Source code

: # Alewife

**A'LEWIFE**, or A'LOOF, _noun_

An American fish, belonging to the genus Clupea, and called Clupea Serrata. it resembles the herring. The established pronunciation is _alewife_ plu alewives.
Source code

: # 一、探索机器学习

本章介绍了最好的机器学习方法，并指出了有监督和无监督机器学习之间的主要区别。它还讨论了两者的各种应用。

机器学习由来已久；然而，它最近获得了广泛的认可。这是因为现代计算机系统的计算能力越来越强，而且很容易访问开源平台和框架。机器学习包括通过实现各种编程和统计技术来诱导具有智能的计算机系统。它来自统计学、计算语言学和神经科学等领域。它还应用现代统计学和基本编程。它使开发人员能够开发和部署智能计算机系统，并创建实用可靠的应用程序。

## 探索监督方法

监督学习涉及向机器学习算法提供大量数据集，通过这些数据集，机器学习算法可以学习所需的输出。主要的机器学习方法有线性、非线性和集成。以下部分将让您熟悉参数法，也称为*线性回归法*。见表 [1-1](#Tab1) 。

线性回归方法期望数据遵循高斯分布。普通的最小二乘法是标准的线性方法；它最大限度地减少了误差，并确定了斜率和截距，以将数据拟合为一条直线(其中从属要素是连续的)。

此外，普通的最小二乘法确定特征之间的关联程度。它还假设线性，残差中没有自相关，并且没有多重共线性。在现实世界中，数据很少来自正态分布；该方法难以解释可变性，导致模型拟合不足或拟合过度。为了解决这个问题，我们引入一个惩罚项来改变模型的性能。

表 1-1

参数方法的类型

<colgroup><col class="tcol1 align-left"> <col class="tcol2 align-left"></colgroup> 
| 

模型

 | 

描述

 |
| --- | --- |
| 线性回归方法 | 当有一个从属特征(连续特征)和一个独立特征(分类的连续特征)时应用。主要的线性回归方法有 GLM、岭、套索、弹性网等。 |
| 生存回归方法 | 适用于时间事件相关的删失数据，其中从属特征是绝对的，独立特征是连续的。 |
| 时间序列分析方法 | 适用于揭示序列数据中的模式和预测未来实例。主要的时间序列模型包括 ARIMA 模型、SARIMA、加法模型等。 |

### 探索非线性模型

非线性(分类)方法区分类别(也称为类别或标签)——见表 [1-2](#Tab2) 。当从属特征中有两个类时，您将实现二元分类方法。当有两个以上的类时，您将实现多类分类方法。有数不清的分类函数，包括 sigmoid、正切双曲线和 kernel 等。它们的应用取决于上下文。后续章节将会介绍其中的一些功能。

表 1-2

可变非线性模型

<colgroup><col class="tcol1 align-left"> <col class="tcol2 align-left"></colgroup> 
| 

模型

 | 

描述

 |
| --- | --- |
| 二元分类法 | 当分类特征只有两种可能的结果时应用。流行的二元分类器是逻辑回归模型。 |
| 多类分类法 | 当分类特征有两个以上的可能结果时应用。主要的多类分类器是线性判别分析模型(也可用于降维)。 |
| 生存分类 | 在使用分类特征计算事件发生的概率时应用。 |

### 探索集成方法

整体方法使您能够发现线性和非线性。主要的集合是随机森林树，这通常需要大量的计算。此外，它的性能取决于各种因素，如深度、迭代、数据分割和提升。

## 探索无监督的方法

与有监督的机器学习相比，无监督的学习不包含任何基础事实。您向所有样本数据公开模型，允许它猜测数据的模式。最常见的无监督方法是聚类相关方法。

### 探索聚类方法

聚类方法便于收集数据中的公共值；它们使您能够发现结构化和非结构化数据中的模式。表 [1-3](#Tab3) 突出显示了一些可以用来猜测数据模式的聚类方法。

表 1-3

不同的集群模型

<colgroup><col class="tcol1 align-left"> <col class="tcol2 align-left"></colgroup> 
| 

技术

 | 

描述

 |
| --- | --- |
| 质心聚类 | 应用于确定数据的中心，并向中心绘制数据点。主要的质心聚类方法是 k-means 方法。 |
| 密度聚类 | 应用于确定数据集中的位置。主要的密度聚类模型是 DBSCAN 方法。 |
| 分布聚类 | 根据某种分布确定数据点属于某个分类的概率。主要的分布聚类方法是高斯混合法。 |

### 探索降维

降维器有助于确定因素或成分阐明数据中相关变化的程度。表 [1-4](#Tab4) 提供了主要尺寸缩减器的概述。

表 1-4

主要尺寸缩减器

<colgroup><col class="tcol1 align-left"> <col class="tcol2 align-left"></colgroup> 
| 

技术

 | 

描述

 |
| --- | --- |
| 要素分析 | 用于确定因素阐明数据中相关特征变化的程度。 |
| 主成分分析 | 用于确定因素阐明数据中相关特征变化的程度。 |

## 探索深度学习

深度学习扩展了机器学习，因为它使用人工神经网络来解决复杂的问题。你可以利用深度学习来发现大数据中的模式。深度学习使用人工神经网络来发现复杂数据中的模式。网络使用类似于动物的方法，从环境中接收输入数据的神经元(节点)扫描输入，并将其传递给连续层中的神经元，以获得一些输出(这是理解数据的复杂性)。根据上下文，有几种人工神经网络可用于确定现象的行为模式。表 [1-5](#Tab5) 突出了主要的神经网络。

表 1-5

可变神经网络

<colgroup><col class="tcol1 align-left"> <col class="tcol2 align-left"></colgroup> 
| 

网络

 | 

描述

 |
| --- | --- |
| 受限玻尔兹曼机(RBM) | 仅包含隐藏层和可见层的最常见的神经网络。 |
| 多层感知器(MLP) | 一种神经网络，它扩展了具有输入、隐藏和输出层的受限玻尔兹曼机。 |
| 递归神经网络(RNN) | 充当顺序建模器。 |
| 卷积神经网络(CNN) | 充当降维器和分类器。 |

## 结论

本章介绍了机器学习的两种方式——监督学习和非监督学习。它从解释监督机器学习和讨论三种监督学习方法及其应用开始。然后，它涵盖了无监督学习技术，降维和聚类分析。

○ ○ ○ ○ ○ ○ ○

WORK ORDER -
Produce an exact copy of all the records.

RESPONSE TO THE EXERCISE -
Source code

: # Alewife

**A'LEWIFE**, or A'LOOF, _noun_

An American fish, belonging to the genus Clupea, and called Clupea Serrata. it resembles the herring. The established pronunciation is _alewife_ plu alewives.
Source code

: # 一、探索机器学习

本章介绍了最好的机器学习方法，并指出了有监督和无监督机器学习之间的主要区别。它还讨论了两者的各种应用。

机器学习由来已久；然而，它最近获得了广泛的认可。这是因为现代计算机系统的计算能力越来越强，而且很容易访问开源平台和框架。机器学习包括通过实现各种编程和统计技术来诱导具有智能的计算机系统。它来自统计学、计算语言学和神经科学等领域。它还应用现代统计学和基本编程。它使开发人员能够开发和部署智能计算机系统，并创建实用可靠的应用程序。

## 探索监督方法

监督学习涉及向机器学习算法提供大量数据集，通过这些数据集，机器学习算法可以学习所需的输出。主要的机器学习方法有线性、非线性和集成。以下部分将让您熟悉参数法，也称为*线性回归法*。见表 [1-1](#Tab1) 。

线性回归方法期望数据遵循高斯分布。普通的最小二乘法是标准的线性方法；它最大限度地减少了误差，并确定了斜率和截距，以将数据拟合为一条直线(其中从属要素是连续的)。

此外，普通的最小二乘法确定特征之间的关联程度。它还假设线性，残差中没有自相关，并且没有多重共线性。在现实世界中，数据很少来自正态分布；该方法难以解释可变性，导致模型拟合不足或拟合过度。为了解决这个问题，我们引入一个惩罚项来改变模型的性能。

表 1-1

参数方法的类型

<colgroup><col class="tcol1 align-left"> <col class="tcol2 align-left"></colgroup> 
| 

模型

 | 

描述

 |
| --- | --- |
| 线性回归方法 | 当有一个从属特征(连续特征)和一个独立特征(分类的连续特征)时应用。主要的线性回归方法有 GLM、岭、套索、弹性网等。 |
| 生存回归方法 | 适用于时间事件相关的删失数据，其中从属特征是绝对的，独立特征是连续的。 |
| 时间序列分析方法 | 适用于揭示序列数据中的模式和预测未来实例。主要的时间序列模型包括 ARIMA 模型、SARIMA、加法模型等。 |

### 探索非线性模型

非线性(分类)方法区分类别(也称为类别或标签)——见表 [1-2](#Tab2) 。当从属特征中有两个类时，您将实现二元分类方法。当有两个以上的类时，您将实现多类分类方法。有数不清的分类函数，包括 sigmoid、正切双曲线和 kernel 等。它们的应用取决于上下文。后续章节将会介绍其中的一些功能。

表 1-2

可变非线性模型

<colgroup><col class="tcol1 align-left"> <col class="tcol2 align-left"></colgroup> 
| 

模型

 | 

描述

 |
| --- | --- |
| 二元分类法 | 当分类特征只有两种可能的结果时应用。流行的二元分类器是逻辑回归模型。 |
| 多类分类法 | 当分类特征有两个以上的可能结果时应用。主要的多类分类器是线性判别分析模型(也可用于降维)。 |
| 生存分类 | 在使用分类特征计算事件发生的概率时应用。 |

### 探索集成方法

整体方法使您能够发现线性和非线性。主要的集合是随机森林树，这通常需要大量的计算。此外，它的性能取决于各种因素，如深度、迭代、数据分割和提升。

## 探索无监督的方法

与有监督的机器学习相比，无监督的学习不包含任何基础事实。您向所有样本数据公开模型，允许它猜测数据的模式。最常见的无监督方法是聚类相关方法。

### 探索聚类方法

聚类方法便于收集数据中的公共值；它们使您能够发现结构化和非结构化数据中的模式。表 [1-3](#Tab3) 突出显示了一些可以用来猜测数据模式的聚类方法。

表 1-3

不同的集群模型

<colgroup><col class="tcol1 align-left"> <col class="tcol2 align-left"></colgroup> 
| 

技术

 | 

描述

 |
| --- | --- |
| 质心聚类 | 应用于确定数据的中心，并向中心绘制数据点。主要的质心聚类方法是 k-means 方法。 |
| 密度聚类 | 应用于确定数据集中的位置。主要的密度聚类模型是 DBSCAN 方法。 |
| 分布聚类 | 根据某种分布确定数据点属于某个分类的概率。主要的分布聚类方法是高斯混合法。 |

### 探索降维

降维器有助于确定因素或成分阐明数据中相关变化的程度。表 [1-4](#Tab4) 提供了主要尺寸缩减器的概述。

表 1-4

主要尺寸缩减器

<colgroup><col class="tcol1 align-left"> <col class="tcol2 align-left"></colgroup> 
| 

技术

 | 

描述

 |
| --- | --- |
| 要素分析 | 用于确定因素阐明数据中相关特征变化的程度。 |
| 主成分分析 | 用于确定因素阐明数据中相关特征变化的程度。 |

## 探索深度学习

深度学习扩展了机器学习，因为它使用人工神经网络来解决复杂的问题。你可以利用深度学习来发现大数据中的模式。深度学习使用人工神经网络来发现复杂数据中的模式。网络使用类似于动物的方法，从环境中接收输入数据的神经元(节点)扫描输入，并将其传递给连续层中的神经元，以获得一些输出(这是理解数据的复杂性)。根据上下文，有几种人工神经网络可用于确定现象的行为模式。表 [1-5](#Tab5) 突出了主要的神经网络。

表 1-5

可变神经网络

<colgroup><col class="tcol1 align-left"> <col class="tcol2 align-left"></colgroup> 
| 

网络

 | 

描述

 |
| --- | --- |
| 受限玻尔兹曼机(RBM) | 仅包含隐藏层和可见层的最常见的神经网络。 |
| 多层感知器(MLP) | 一种神经网络，它扩展了具有输入、隐藏和输出层的受限玻尔兹曼机。 |
| 递归神经网络(RNN) | 充当顺序建模器。 |
| 卷积神经网络(CNN) | 充当降维器和分类器。 |

## 结论

本章介绍了机器学习的两种方式——监督学习和非监督学习。它从解释监督机器学习和讨论三种监督学习方法及其应用开始。然后，它涵盖了无监督学习技术，降维和聚类分析。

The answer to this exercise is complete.